TASK GOAL:
Across the material below, how many lines contain the word "Performance"? Give only the number.

LISTED RECORDS:
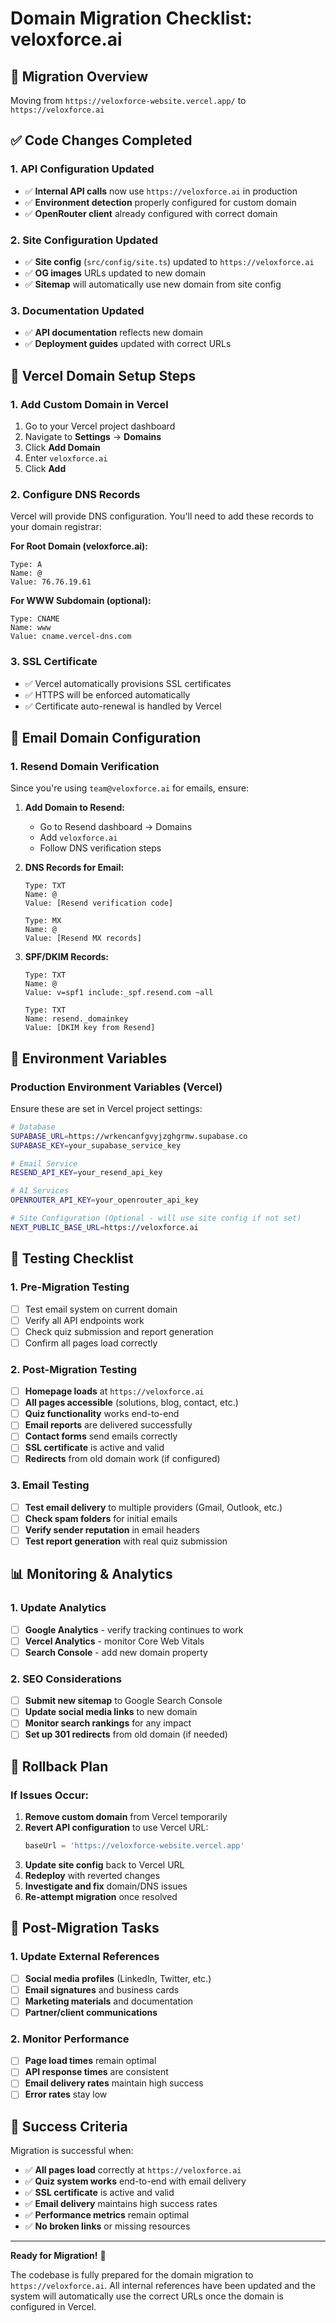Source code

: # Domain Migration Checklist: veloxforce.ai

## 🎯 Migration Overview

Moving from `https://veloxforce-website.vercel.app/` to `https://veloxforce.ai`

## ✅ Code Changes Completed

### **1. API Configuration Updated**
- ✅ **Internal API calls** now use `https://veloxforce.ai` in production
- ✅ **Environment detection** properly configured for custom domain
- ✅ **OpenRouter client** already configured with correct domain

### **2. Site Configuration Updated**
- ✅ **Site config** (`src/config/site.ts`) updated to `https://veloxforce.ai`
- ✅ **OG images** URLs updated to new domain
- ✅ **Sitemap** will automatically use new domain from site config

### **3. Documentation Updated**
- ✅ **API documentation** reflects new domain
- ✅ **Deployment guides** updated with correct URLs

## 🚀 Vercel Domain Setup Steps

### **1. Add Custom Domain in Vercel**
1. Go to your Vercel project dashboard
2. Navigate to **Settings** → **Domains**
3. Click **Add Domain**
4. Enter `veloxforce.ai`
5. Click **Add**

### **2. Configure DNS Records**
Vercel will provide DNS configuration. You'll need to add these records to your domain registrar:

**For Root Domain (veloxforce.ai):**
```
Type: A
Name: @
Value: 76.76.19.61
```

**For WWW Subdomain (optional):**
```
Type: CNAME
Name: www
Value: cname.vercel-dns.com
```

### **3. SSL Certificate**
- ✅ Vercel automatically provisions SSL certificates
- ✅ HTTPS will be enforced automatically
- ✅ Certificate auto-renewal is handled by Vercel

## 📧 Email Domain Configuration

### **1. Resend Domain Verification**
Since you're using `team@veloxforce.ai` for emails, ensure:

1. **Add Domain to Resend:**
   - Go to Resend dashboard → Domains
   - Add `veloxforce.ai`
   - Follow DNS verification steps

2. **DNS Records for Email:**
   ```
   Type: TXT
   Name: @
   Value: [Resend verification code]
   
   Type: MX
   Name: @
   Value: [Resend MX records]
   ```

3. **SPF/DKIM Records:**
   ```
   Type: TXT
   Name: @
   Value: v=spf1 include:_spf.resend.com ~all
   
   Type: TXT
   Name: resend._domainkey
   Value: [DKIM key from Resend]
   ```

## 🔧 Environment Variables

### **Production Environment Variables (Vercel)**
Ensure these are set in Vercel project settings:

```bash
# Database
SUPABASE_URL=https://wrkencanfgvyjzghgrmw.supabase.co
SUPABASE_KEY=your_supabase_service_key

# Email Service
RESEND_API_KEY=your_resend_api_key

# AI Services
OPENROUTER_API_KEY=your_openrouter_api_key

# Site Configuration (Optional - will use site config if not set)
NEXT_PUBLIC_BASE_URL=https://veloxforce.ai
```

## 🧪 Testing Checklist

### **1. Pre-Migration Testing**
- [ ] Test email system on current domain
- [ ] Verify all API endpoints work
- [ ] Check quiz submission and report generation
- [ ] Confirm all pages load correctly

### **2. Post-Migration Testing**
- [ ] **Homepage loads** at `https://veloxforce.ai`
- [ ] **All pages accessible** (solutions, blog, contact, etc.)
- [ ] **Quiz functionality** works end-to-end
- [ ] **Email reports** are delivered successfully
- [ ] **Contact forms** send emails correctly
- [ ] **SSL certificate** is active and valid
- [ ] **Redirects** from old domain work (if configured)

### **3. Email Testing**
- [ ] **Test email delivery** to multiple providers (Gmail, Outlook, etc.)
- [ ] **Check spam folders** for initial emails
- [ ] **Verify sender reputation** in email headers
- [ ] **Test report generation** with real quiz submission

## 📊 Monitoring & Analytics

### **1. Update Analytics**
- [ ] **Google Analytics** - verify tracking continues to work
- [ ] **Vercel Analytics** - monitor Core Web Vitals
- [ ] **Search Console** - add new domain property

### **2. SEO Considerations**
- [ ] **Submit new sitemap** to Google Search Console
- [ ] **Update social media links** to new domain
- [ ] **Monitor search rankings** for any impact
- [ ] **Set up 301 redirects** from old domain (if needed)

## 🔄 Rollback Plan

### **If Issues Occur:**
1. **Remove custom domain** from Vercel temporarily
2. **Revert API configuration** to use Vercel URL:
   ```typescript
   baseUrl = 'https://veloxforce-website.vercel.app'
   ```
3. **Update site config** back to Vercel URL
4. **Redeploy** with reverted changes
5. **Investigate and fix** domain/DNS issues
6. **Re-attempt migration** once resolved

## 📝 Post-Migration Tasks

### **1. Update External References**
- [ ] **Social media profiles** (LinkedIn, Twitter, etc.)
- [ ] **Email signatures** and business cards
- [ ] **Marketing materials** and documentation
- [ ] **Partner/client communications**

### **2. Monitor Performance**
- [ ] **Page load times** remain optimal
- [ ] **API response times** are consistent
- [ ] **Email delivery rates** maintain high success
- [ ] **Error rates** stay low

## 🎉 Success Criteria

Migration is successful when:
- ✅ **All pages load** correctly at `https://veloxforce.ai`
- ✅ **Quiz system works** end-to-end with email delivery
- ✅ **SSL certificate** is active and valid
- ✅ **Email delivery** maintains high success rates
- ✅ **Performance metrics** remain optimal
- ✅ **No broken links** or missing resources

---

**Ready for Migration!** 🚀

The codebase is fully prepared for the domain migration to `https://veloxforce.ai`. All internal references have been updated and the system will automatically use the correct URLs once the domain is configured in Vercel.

* * *

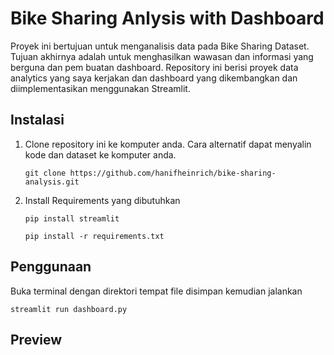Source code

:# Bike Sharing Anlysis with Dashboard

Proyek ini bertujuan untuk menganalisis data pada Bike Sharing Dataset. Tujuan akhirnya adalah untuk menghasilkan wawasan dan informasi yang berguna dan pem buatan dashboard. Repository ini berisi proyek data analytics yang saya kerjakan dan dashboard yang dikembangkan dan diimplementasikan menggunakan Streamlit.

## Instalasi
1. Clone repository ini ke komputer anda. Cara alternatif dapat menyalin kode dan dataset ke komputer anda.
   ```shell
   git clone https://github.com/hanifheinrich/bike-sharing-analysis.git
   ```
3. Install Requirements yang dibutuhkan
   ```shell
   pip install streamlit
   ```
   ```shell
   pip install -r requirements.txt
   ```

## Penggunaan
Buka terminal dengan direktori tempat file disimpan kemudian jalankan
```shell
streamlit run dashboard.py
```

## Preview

TASK RESPONSE:
2